Why is insurance fraud rampant in Korea?

A nurse and a doctor at a medical clinic in Daegu and two insurance firm sales representatives were indicted without physical detention last month. Also indicted were 94 people who falsely claimed insurance payouts.

All of them face charges of insurance fraud for their involvement in netting a combined 1.1 billion won ($802,743) in payouts between 2018 and 2021.

The clinic staff, according to the police, sent a portion of the payouts to patients registered as having undergone surgery or costly treatments in medical records they falsified.

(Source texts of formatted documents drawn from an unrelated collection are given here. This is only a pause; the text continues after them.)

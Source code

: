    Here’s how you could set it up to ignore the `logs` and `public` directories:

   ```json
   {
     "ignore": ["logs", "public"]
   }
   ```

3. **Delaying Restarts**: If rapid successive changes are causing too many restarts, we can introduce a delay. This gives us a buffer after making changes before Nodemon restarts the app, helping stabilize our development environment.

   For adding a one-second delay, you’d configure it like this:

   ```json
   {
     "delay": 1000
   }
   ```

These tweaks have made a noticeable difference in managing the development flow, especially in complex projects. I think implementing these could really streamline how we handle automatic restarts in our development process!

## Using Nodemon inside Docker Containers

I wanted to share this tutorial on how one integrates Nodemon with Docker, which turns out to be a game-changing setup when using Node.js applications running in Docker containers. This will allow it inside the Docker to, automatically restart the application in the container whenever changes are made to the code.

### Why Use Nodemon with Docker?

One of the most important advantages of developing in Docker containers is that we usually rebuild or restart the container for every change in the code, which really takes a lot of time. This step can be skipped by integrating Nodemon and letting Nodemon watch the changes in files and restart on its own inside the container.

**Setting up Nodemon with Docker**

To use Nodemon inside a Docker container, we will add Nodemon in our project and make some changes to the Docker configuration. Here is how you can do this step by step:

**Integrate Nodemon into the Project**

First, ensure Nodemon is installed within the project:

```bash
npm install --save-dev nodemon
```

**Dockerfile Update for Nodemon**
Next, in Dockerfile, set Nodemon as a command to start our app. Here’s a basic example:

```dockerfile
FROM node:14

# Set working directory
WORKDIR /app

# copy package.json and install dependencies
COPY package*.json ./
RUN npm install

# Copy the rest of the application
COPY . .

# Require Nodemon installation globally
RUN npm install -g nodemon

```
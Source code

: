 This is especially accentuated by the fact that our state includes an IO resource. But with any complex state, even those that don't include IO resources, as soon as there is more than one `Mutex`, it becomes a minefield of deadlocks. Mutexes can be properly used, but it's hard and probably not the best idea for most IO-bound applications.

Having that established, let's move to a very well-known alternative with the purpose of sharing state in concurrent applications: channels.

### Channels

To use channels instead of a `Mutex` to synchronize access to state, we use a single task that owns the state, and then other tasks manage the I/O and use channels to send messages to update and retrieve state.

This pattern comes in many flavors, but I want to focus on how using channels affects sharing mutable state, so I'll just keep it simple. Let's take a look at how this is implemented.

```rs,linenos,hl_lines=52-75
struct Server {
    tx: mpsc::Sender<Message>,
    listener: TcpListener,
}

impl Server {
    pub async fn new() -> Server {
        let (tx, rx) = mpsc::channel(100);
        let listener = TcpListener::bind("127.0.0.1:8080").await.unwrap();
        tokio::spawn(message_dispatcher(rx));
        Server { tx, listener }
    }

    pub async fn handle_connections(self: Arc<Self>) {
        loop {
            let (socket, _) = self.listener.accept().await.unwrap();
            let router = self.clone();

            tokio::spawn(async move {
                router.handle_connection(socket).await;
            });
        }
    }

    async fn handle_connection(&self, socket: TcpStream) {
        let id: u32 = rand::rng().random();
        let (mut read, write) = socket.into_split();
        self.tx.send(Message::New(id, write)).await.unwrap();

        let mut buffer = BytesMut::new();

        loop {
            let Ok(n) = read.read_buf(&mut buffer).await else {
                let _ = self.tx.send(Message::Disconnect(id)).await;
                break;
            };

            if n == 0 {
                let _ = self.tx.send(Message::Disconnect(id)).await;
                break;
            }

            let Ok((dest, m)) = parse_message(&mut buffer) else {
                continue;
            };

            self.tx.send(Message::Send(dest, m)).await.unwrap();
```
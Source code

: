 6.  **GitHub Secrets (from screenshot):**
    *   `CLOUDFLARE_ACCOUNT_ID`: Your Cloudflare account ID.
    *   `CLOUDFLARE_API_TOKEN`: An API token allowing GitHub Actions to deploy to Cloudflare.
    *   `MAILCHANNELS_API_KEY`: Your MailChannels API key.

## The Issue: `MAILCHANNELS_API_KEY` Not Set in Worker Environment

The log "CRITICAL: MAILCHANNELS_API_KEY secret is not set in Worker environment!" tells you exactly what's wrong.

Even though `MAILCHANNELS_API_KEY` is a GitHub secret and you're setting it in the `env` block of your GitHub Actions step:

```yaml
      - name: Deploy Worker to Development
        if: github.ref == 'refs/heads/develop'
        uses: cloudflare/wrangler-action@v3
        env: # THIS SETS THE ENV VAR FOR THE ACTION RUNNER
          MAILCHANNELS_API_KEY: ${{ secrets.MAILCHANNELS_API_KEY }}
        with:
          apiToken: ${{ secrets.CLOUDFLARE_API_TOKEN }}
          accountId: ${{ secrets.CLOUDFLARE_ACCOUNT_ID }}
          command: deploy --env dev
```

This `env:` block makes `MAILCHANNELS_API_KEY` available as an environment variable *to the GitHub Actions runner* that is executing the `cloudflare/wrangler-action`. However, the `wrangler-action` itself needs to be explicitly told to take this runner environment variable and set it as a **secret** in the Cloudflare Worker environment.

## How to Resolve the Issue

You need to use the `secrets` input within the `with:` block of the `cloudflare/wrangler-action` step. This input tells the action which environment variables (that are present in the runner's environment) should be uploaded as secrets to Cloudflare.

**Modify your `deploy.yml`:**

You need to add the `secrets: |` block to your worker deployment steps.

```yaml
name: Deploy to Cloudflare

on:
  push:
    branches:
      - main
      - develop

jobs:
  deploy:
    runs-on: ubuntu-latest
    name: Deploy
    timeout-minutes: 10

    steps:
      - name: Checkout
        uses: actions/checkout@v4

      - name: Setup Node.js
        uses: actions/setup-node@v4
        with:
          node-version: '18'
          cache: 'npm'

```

The years of fraud were uncovered after a group of insurance firms filed a report with the police, suspecting orchestrated efforts by the small clinic that reported repeated cases of high payout claims for conditions 추천 that are not so common.

Expectations are growing that cases similar to this would become less frequent, deterred by the implementation of a new law governing the penalties for insurance fraud effective Wednesday.

The long-awaited revision allows financial authorities to refer potential cases for investigation at the first signs of attempted fraud. Previously, the actionable offense was claiming payout after defrauding someone.

Experts say the revision is toothless because it falls short of recovering fraudulent proceeds. Also lacking is tougher punishment for industry insiders as part of overall strengthened penalties, a measure long advocated by the insurance industry.